> _Exercise_
Find the lines holding the string "REST" in the data, then copy all of them.

(Records contained in a dataset)
▽

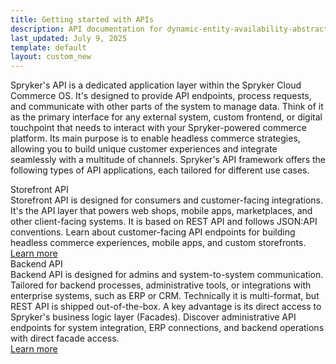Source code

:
 ```yaml
---
title: Getting started with APIs
description: API documentation for dynamic-entity-availability-abstracts.
last_updated: July 9, 2025
template: default
layout: custom_new
---
```


<div class="content_box">

Spryker's API is a dedicated application layer within the Spryker Cloud Commerce OS. It's designed to provide API endpoints, process requests, and communicate with other parts of the system to manage data.  Think of it as the primary interface for any external system, custom frontend, or digital touchpoint that needs to interact with your Spryker-powered commerce platform.  Its main purpose is to enable headless commerce strategies, allowing you to build unique customer experiences and integrate seamlessly with a multitude of channels. Spryker's API framework offers the following types of API applications, each tailored for different use cases.

</div>

<div class="grid_container">
  <div class="cst_cards_2">
    <div class="cst_card">
      <div class="cst_card_title">Storefront API</div>
      <div class="cst_card_desc">Storefront API is designed for consumers and customer-facing integrations. It's the API layer that powers web shops, mobile apps, marketplaces, and other client-facing systems. It is based on REST API and follows JSON:API conventions. Learn about customer-facing API endpoints for building headless commerce experiences, mobile apps, and custom storefronts.</div>
      <a class="cst_card_button" href="/docs/integrations/spryker-glue-api/storefront-api/storefront-api.html">Learn more</a>
    </div>
    <div class="cst_card">
      <div class="cst_card_title">Backend API</div>
      <div class="cst_card_desc">Backend API is designed for admins and system-to-system communication. Tailored for backend processes, administrative tools, or integrations with enterprise systems, such as ERP or CRM. Technically it is multi-format, but REST API is shipped out-of-the-box. A key advantage is its direct access to Spryker's business logic layer (Facades). Discover administrative API endpoints for system integration, ERP connections, and backend operations with direct facade access.</div>
      <a class="cst_card_button" href="/docs/integrations/spryker-glue-api/backend-api/backend-api.html">Learn more</a>
    </div>
  </div>
</div>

△

> _Result_
      <div class="cst_card_desc">Storefront API is designed for consumers and customer-facing integrations. It's the API layer that powers web shops, mobile apps, marketplaces, and other client-facing systems. It is based on REST API and follows JSON:API conventions. Learn about customer-facing API endpoints for building headless commerce experiences, mobile apps, and custom storefronts.</div>
      <div class="cst_card_desc">Backend API is designed for admins and system-to-system communication. Tailored for backend processes, administrative tools, or integrations with enterprise systems, such as ERP or CRM. Technically it is multi-format, but REST API is shipped out-of-the-box. A key advantage is its direct access to Spryker's business logic layer (Facades). Discover administrative API endpoints for system integration, ERP connections, and backend operations with direct facade access.</div>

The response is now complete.